What the task requires —
All of the data below should be repeated exactly. Pictures should not be included.

(Records for this task Opens)

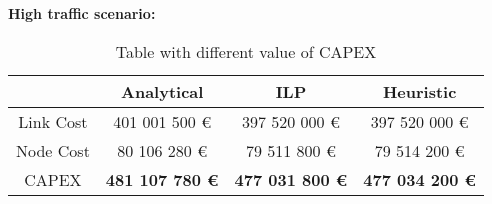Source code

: \vspace{11pt}
\textbf{High traffic scenario:}\\

\begin{table}[h!]
\centering
\begin{tabular}{| c | c | c | c |}
 \hline
   & Analytical & ILP & Heuristic \\
 \hline\hline
 Link Cost & 401 001 500 \euro & 397 520 000 \euro & 397 520 000 \euro \\
 Node Cost & 80 106 280 \euro & 79 511 800 \euro & 79 514 200 \euro \\
 CAPEX & \textbf{481 107 780 \euro} & \textbf{477 031 800 \euro} & \textbf{477 034 200 \euro} \\
 \hline
\end{tabular}
\caption{Table with different value of CAPEX }
\label{table_comparative_opaque_protec_ref_3}
\end{table}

(Records for this task Closes)

Output for this task —
Source code

: \vspace{11pt}
\textbf{High traffic scenario:}\\

\begin{table}[h!]
\centering
\begin{tabular}{| c | c | c | c |}
 \hline
   & Analytical & ILP & Heuristic \\
 \hline\hline
 Link Cost & 401 001 500 \euro & 397 520 000 \euro & 397 520 000 \euro \\
 Node Cost & 80 106 280 \euro & 79 511 800 \euro & 79 514 200 \euro \\
 CAPEX & \textbf{481 107 780 \euro} & \textbf{477 031 800 \euro} & \textbf{477 034 200 \euro} \\
 \hline
\end{tabular}
\caption{Table with different value of CAPEX }
\label{table_comparative_opaque_protec_ref_3}
\end{table}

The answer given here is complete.